## TASK PROMPT
Your job is to retype all of the data word for word, leaving every image out.

## SUPPLIED RECORDS
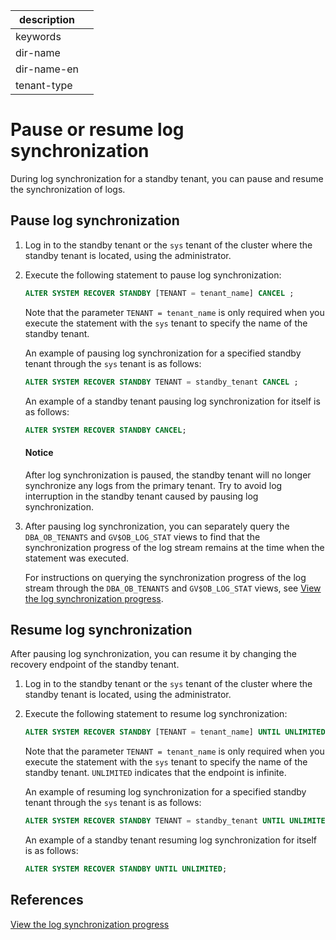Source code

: |description||
|---|---|
|keywords||
|dir-name||
|dir-name-en||
|tenant-type||

# Pause or resume log synchronization

During log synchronization for a standby tenant, you can pause and resume the synchronization of logs.

## Pause log synchronization

1. Log in to the standby tenant or the `sys` tenant of the cluster where the standby tenant is located, using the administrator.

2. Execute the following statement to pause log synchronization:

   ```sql
   ALTER SYSTEM RECOVER STANDBY [TENANT = tenant_name] CANCEL ;
   ```

   Note that the parameter `TENANT = tenant_name` is only required when you execute the statement with the `sys` tenant to specify the name of the standby tenant.

   An example of pausing log synchronization for a specified standby tenant through the `sys` tenant is as follows:

   ```sql
   ALTER SYSTEM RECOVER STANDBY TENANT = standby_tenant CANCEL ;
   ```

   An example of a standby tenant pausing log synchronization for itself is as follows:

   ```sql
   ALTER SYSTEM RECOVER STANDBY CANCEL;
   ```

   <main id="notice" type='notice'>
   <h4>Notice</h4>
   <p>After log synchronization is paused, the standby tenant will no longer synchronize any logs from the primary tenant. Try to avoid log interruption in the standby tenant caused by pausing log synchronization. </p>
   </main>

3. After pausing log synchronization, you can separately query the `DBA_OB_TENANTS` and `GV$OB_LOG_STAT` views to find that the synchronization progress of the log stream remains at the time when the statement was executed. 

   For instructions on querying the synchronization progress of the log stream through the `DBA_OB_TENANTS` and `GV$OB_LOG_STAT` views, see [View the log synchronization progress](../300.log-transport-service/400.view-the-log-synchronization-progress.md).

## Resume log synchronization

After pausing log synchronization, you can resume it by changing the recovery endpoint of the standby tenant.

1. Log in to the standby tenant or the `sys` tenant of the cluster where the standby tenant is located, using the administrator.

2. Execute the following statement to resume log synchronization:

   ```sql
   ALTER SYSTEM RECOVER STANDBY [TENANT = tenant_name] UNTIL UNLIMITED;
   ```

   Note that the parameter `TENANT = tenant_name` is only required when you execute the statement with the `sys` tenant to specify the name of the standby tenant. `UNLIMITED` indicates that the endpoint is infinite.

   An example of resuming log synchronization for a specified standby tenant through the `sys` tenant is as follows:

   ```sql
   ALTER SYSTEM RECOVER STANDBY TENANT = standby_tenant UNTIL UNLIMITED;
   ```

   An example of a standby tenant resuming log synchronization for itself is as follows:

   ```sql
   ALTER SYSTEM RECOVER STANDBY UNTIL UNLIMITED;
   ```

## References

[View the log synchronization progress](../300.log-transport-service/400.view-the-log-synchronization-progress.md)
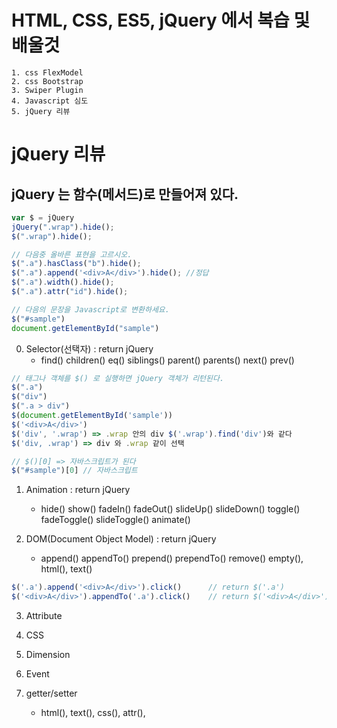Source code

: # HTML, CSS, ES5, jQuery 에서 복습 및 배울것
	1. css FlexModel
	2. css Bootstrap
	3. Swiper Plugin
	4. Javascript 심도
	5. jQuery 리뷰

# jQuery 리뷰
## jQuery 는 함수(메서드)로 만들어져 있다.
```js
var $ = jQuery
jQuery(".wrap").hide();
$(".wrap").hide();

// 다음중 올바른 표현을 고르시오.
$(".a").hasClass("b").hide();
$(".a").append('<div>A</div>').hide(); //정답
$(".a").width().hide();
$(".a").attr("id").hide();

// 다음의 문장을 Javascript로 변환하세요.
$("#sample")
document.getElementById("sample")
```

0. Selector(선택자) : return jQuery
	- find() children() eq() siblings() parent() parents() next() prev()
```js
// 태그나 객체를 $() 로 실행하면 jQuery 객체가 리턴된다.
$(".a")
$("div")
$(".a > div")
$(document.getElementById('sample'))
$('<div>A</div>')
$('div', '.wrap') => .wrap 안의 div $('.wrap').find('div')와 같다
$('div, .wrap')	=> div 와 .wrap 같이 선택

// $()[0] => 자바스크립트가 된다
$("#sample")[0] // 자바스크립트
```

1. Animation : return jQuery
	- hide() show() fadeIn() fadeOut() slideUp() slideDown() toggle() fadeToggle() slideToggle() animate()

2. DOM(Document Object Model) : return jQuery
	- append() appendTo() prepend() prependTo() remove() empty(), html(), text()
```js
$('.a').append('<div>A</div>').click() 		// return $('.a')
$('<div>A</div>').appendTo('.a').click() 	// return $('<div>A</div>')
```

3. Attribute

4. CSS

5. Dimension

6. Event

7. getter/setter
	- html(), text(), css(), attr(),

## RESULT OF THIS EXERCISE
Source code

: |description||
|---|---|
|keywords||
|dir-name||
|dir-name-en||
|tenant-type||

# Pause or resume log synchronization

During log synchronization for a standby tenant, you can pause and resume the synchronization of logs.

## Pause log synchronization

1. Log in to the standby tenant or the `sys` tenant of the cluster where the standby tenant is located, using the administrator.

2. Execute the following statement to pause log synchronization:

   ```sql
   ALTER SYSTEM RECOVER STANDBY [TENANT = tenant_name] CANCEL ;
   ```

   Note that the parameter `TENANT = tenant_name` is only required when you execute the statement with the `sys` tenant to specify the name of the standby tenant.

   An example of pausing log synchronization for a specified standby tenant through the `sys` tenant is as follows:

   ```sql
   ALTER SYSTEM RECOVER STANDBY TENANT = standby_tenant CANCEL ;
   ```

   An example of a standby tenant pausing log synchronization for itself is as follows:

   ```sql
   ALTER SYSTEM RECOVER STANDBY CANCEL;
   ```

   <main id="notice" type='notice'>
   <h4>Notice</h4>
   <p>After log synchronization is paused, the standby tenant will no longer synchronize any logs from the primary tenant. Try to avoid log interruption in the standby tenant caused by pausing log synchronization. </p>
   </main>

3. After pausing log synchronization, you can separately query the `DBA_OB_TENANTS` and `GV$OB_LOG_STAT` views to find that the synchronization progress of the log stream remains at the time when the statement was executed. 

   For instructions on querying the synchronization progress of the log stream through the `DBA_OB_TENANTS` and `GV$OB_LOG_STAT` views, see [View the log synchronization progress](../300.log-transport-service/400.view-the-log-synchronization-progress.md).

## Resume log synchronization

After pausing log synchronization, you can resume it by changing the recovery endpoint of the standby tenant.

1. Log in to the standby tenant or the `sys` tenant of the cluster where the standby tenant is located, using the administrator.

2. Execute the following statement to resume log synchronization:

   ```sql
   ALTER SYSTEM RECOVER STANDBY [TENANT = tenant_name] UNTIL UNLIMITED;
   ```

   Note that the parameter `TENANT = tenant_name` is only required when you execute the statement with the `sys` tenant to specify the name of the standby tenant. `UNLIMITED` indicates that the endpoint is infinite.

   An example of resuming log synchronization for a specified standby tenant through the `sys` tenant is as follows:

   ```sql
   ALTER SYSTEM RECOVER STANDBY TENANT = standby_tenant UNTIL UNLIMITED;
   ```

   An example of a standby tenant resuming log synchronization for itself is as follows:

   ```sql
   ALTER SYSTEM RECOVER STANDBY UNTIL UNLIMITED;
   ```

## References

[View the log synchronization progress](../300.log-transport-service/400.view-the-log-synchronization-progress.md)
Source code

: # HTML, CSS, ES5, jQuery 에서 복습 및 배울것
	1. css FlexModel
	2. css Bootstrap
	3. Swiper Plugin
	4. Javascript 심도
	5. jQuery 리뷰

# jQuery 리뷰
## jQuery 는 함수(메서드)로 만들어져 있다.
```js
var $ = jQuery
jQuery(".wrap").hide();
$(".wrap").hide();

// 다음중 올바른 표현을 고르시오.
$(".a").hasClass("b").hide();
$(".a").append('<div>A</div>').hide(); //정답
$(".a").width().hide();
$(".a").attr("id").hide();

// 다음의 문장을 Javascript로 변환하세요.
$("#sample")
document.getElementById("sample")
```

0. Selector(선택자) : return jQuery
	- find() children() eq() siblings() parent() parents() next() prev()
```js
// 태그나 객체를 $() 로 실행하면 jQuery 객체가 리턴된다.
$(".a")
$("div")
$(".a > div")
$(document.getElementById('sample'))
$('<div>A</div>')
$('div', '.wrap') => .wrap 안의 div $('.wrap').find('div')와 같다
$('div, .wrap')	=> div 와 .wrap 같이 선택

// $()[0] => 자바스크립트가 된다
$("#sample")[0] // 자바스크립트
```

1. Animation : return jQuery
	- hide() show() fadeIn() fadeOut() slideUp() slideDown() toggle() fadeToggle() slideToggle() animate()

2. DOM(Document Object Model) : return jQuery
	- append() appendTo() prepend() prependTo() remove() empty(), html(), text()
```js
$('.a').append('<div>A</div>').click() 		// return $('.a')
$('<div>A</div>').appendTo('.a').click() 	// return $('<div>A</div>')
```

3. Attribute

4. CSS

5. Dimension

6. Event

7. getter/setter
	- html(), text(), css(), attr(),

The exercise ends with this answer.